Projects of data web scrapping
This python script gets comic strips from a webpage and saves them into the computer as images. There are no economical intentions on this project, all rights reserved to the owners of the content.
- Requisites:
Python 3 code tested with the libraries (it may work with other versions):
beautifulsoup4==4.6.3
requests==2.20.1
urllib3==1.24.1
Library installation process:
pip install beautifulsoup4==4.6.3 requests==2.20.1 urllib3==1.24.1
- Tests and checks
To verify the correct performance of the code, there is a small test to be checked. Sometimes the web updates the layout and the code stop working.
To launch the test:
python comic_strips/test/functionality_check.py
If no error are triggered, the the complete code should work, as now is explained.
There are two versions of the code:
- New daily comic strip grabber:
With the file comic_strip_grabber.py daily Spanish comics strips are gathered.
Usage:
Configure the date parameters inside the file and execute it
python comic_strips/comic_strip_grabber.py
or give it parameters (start dates and end date) on the call with format '%Y/%m/%d':
python comic_strips/comic_strip_grabber.py "2017/01/01" "2017/01/02"
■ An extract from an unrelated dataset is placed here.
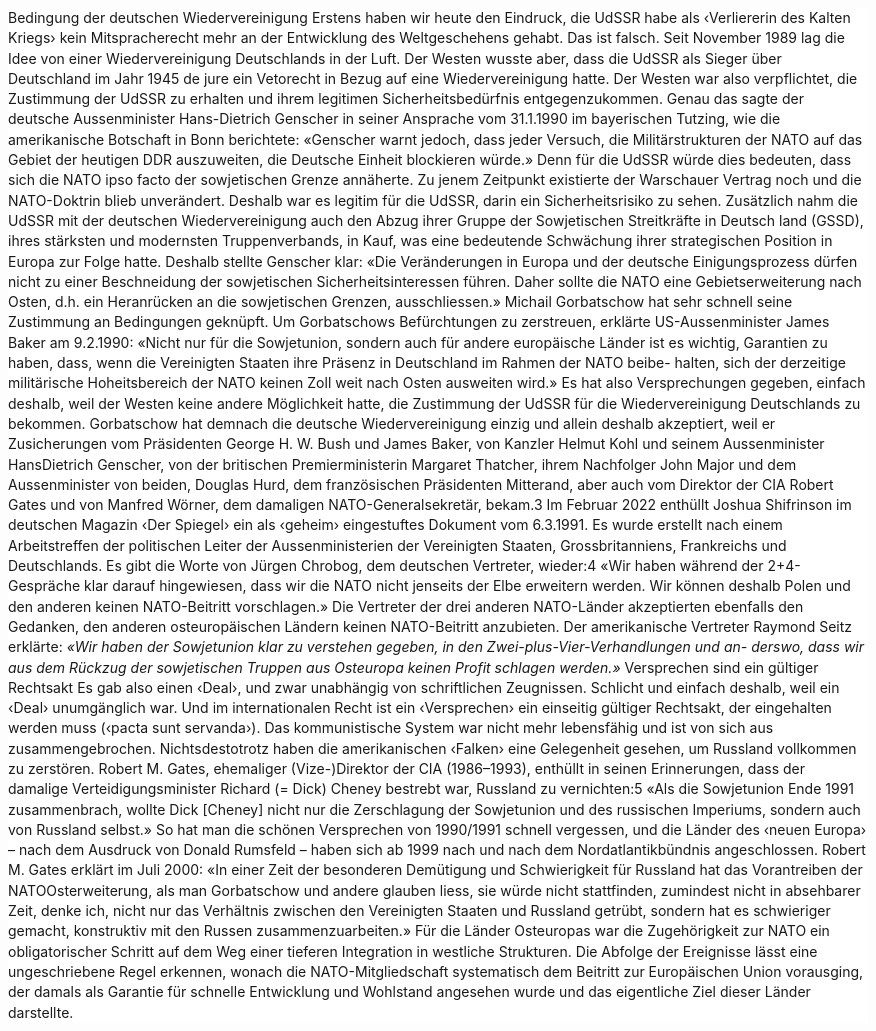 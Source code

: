 Bedingung der deutschen Wiedervereinigung Erstens haben wir heute den Eindruck, die UdSSR habe als ‹Verliererin des Kalten Kriegs› kein Mitspracherecht mehr an der Entwicklung des Weltgeschehens gehabt. Das ist falsch. Seit November 1989 lag die Idee von einer Wiedervereinigung Deutschlands in der Luft. Der Westen wusste aber, dass die UdSSR als Sieger über Deutschland im Jahr 1945 de jure ein Vetorecht in Bezug auf eine Wiedervereinigung hatte. Der Westen war also verpflichtet, die Zustimmung der UdSSR zu erhalten und ihrem legitimen Sicherheitsbedürfnis entgegenzukommen. Genau das sagte der deutsche Aussenminister Hans-Dietrich Genscher in seiner Ansprache vom 31.1.1990 im bayerischen Tutzing, wie die amerikanische Botschaft in Bonn berichtete: «Genscher warnt jedoch, dass jeder Versuch, die Militärstrukturen der NATO auf das Gebiet der heutigen DDR auszuweiten, die Deutsche Einheit blockieren würde.» Denn für die UdSSR würde dies bedeuten, dass sich die NATO ipso facto der sowjetischen Grenze annäherte. Zu jenem Zeitpunkt existierte der Warschauer Vertrag noch und die NATO-Doktrin blieb unverändert. Deshalb war es legitim für die UdSSR, darin ein Sicherheitsrisiko zu sehen. Zusätzlich nahm die UdSSR mit der deutschen Wiedervereinigung auch den Abzug ihrer Gruppe der Sowjetischen Streitkräfte in Deutsch land (GSSD), ihres stärksten und modernsten Truppenverbands, in Kauf, was eine bedeutende Schwächung ihrer strategischen Position in Europa zur Folge hatte. Deshalb stellte Genscher klar: «Die Veränderungen in Europa und der deutsche Einigungsprozess dürfen nicht zu einer Beschneidung der sowjetischen Sicherheitsinteressen führen. Daher sollte die NATO eine Gebietserweiterung nach Osten, d.h. ein Heranrücken an die sowjetischen Grenzen, ausschliessen.» Michail Gorbatschow hat sehr schnell seine Zustimmung an Bedingungen geknüpft. Um Gorbatschows Befürchtungen zu zerstreuen, erklärte US-Aussenminister James Baker am 9.2.1990: «Nicht nur für die Sowjetunion, sondern auch für andere europäische Länder ist es wichtig, Garantien zu haben, dass, wenn die Vereinigten Staaten ihre Präsenz in Deutschland im Rahmen der NATO beibe- halten, sich der derzeitige militärische Hoheitsbereich der NATO keinen Zoll weit nach Osten ausweiten wird.» Es hat also Versprechungen gegeben, einfach deshalb, weil der Westen keine andere Möglichkeit hatte, die Zustimmung der UdSSR für die Wiedervereinigung Deutschlands zu bekommen. Gorbatschow hat demnach die deutsche Wiedervereinigung einzig und allein deshalb akzeptiert, weil er Zusicherungen vom Präsidenten George H. W. Bush und James Baker, von Kanzler Helmut Kohl und seinem Aussenminister HansDietrich Genscher, von der britischen Premierministerin Margaret Thatcher, ihrem Nachfolger John Major und dem Aussenminister von beiden, Douglas Hurd, dem französischen Präsidenten Mitterand, aber auch vom Direktor der CIA Robert Gates und von Manfred Wörner, dem damaligen NATO-Generalsekretär, bekam.3 Im Februar 2022 enthüllt Joshua Shifrinson im deutschen Magazin ‹Der Spiegel› ein als ‹geheim› eingestuftes Dokument vom 6.3.1991. Es wurde erstellt nach einem Arbeitstreffen der politischen Leiter der Aussenministerien der Vereinigten Staaten, Grossbritanniens, Frankreichs und Deutschlands. Es gibt die Worte von Jürgen Chrobog, dem deutschen Vertreter, wieder:4 «Wir haben während der 2+4-Gespräche klar darauf hingewiesen, dass wir die NATO nicht jenseits der Elbe erweitern werden. Wir können deshalb Polen und den anderen keinen NATO-Beitritt vorschlagen.» Die Vertreter der drei anderen NATO-Länder akzeptierten ebenfalls den Gedanken, den anderen osteuropäischen Ländern keinen NATO-Beitritt anzubieten. Der amerikanische Vertreter Raymond Seitz erklärte: _«Wir haben der Sowjetunion klar zu verstehen gegeben, in den Zwei-plus-Vier-Verhandlungen und an-_ _derswo, dass wir aus dem Rückzug der sowjetischen Truppen aus Osteuropa keinen Profit schlagen_ _werden.»_ Versprechen sind ein gültiger Rechtsakt Es gab also einen ‹Deal›, und zwar unabhängig von schriftlichen Zeugnissen. Schlicht und einfach deshalb, weil ein ‹Deal› unumgänglich war. Und im internationalen Recht ist ein ‹Versprechen› ein einseitig gültiger Rechtsakt, der eingehalten werden muss (‹pacta sunt servanda›).
Das kommunistische System war nicht mehr lebensfähig und ist von sich aus zusammengebrochen. Nichtsdestotrotz haben die amerikanischen ‹Falken› eine Gelegenheit gesehen, um Russland vollkommen zu zerstören. Robert M. Gates, ehemaliger (Vize-)Direktor der CIA (1986–1993), enthüllt in seinen Erinnerungen, dass der damalige Verteidigungsminister Richard (= Dick) Cheney bestrebt war, Russland zu vernichten:5 «Als die Sowjetunion Ende 1991 zusammenbrach, wollte Dick [Cheney] nicht nur die Zerschlagung der Sowjetunion und des russischen Imperiums, sondern auch von Russland selbst.» So hat man die schönen Versprechen von 1990/1991 schnell vergessen, und die Länder des ‹neuen Europa› – nach dem Ausdruck von Donald Rumsfeld – haben sich ab 1999 nach und nach dem Nordatlantikbündnis angeschlossen. Robert M. Gates erklärt im Juli 2000: «In einer Zeit der besonderen Demütigung und Schwierigkeit für Russland hat das Vorantreiben der NATOOsterweiterung, als man Gorbatschow und andere glauben liess, sie würde nicht stattfinden, zumindest nicht in absehbarer Zeit, denke ich, nicht nur das Verhältnis zwischen den Vereinigten Staaten und Russland getrübt, sondern hat es schwieriger gemacht, konstruktiv mit den Russen zusammenzuarbeiten.» Für die Länder Osteuropas war die Zugehörigkeit zur NATO ein obligatorischer Schritt auf dem Weg einer tieferen Integration in westliche Strukturen. Die Abfolge der Ereignisse lässt eine ungeschriebene Regel erkennen, wonach die NATO-Mitgliedschaft systematisch dem Beitritt zur Europäischen Union vorausging, der damals als Garantie für schnelle Entwicklung und Wohlstand angesehen wurde und das eigentliche Ziel dieser Länder darstellte.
- First old english comic strips
With the file classic_emg_first_strips.py older English comics strips are gathered. The launch is the same as the previous one:
Configure the date parameters inside the file and execute it
python comic_strips/classic_emg_first_strips.py
or give it parameters (start dates and end date) on the call with format '%Y/%m/%d':
python comic_strips/classic_emg_first_strips.py "2017/01/01" "2017/01/02"
Comic strips are stored inside the folder extracted_images as PNG images and format: "garf_YYYY_MM_DD.png"
Also all logs and information are stored into a scv file.
(WIP) Currently there is a notebook under the folder online_manga that extracts full chapters from online viewers ands saves them as images locally.